▸ **Supplied data**:
· · ·
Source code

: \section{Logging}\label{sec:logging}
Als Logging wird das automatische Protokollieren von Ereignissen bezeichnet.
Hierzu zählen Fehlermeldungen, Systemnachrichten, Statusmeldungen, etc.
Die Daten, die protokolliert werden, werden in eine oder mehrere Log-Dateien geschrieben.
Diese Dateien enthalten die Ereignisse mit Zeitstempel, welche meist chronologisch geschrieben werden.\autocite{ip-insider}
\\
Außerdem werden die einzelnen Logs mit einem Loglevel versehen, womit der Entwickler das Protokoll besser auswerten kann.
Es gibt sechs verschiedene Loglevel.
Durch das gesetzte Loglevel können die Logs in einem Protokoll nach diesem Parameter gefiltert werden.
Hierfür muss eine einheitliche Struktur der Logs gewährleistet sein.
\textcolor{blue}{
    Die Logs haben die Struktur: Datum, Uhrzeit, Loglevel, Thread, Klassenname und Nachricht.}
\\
· · ·
▸ **Task goal**:
The output consists solely of the lines from the line that contains "Systemnachrichten, Statusmeldungen, etc." through the final line of the data.

▸ **Finished task**:
Hierzu zählen Fehlermeldungen, Systemnachrichten, Statusmeldungen, etc.
Die Daten, die protokolliert werden, werden in eine oder mehrere Log-Dateien geschrieben.
Diese Dateien enthalten die Ereignisse mit Zeitstempel, welche meist chronologisch geschrieben werden.\autocite{ip-insider}
\\
Außerdem werden die einzelnen Logs mit einem Loglevel versehen, womit der Entwickler das Protokoll besser auswerten kann.
Es gibt sechs verschiedene Loglevel.
Durch das gesetzte Loglevel können die Logs in einem Protokoll nach diesem Parameter gefiltert werden.
Hierfür muss eine einheitliche Struktur der Logs gewährleistet sein.
\textcolor{blue}{
    Die Logs haben die Struktur: Datum, Uhrzeit, Loglevel, Thread, Klassenname und Nachricht.}
\\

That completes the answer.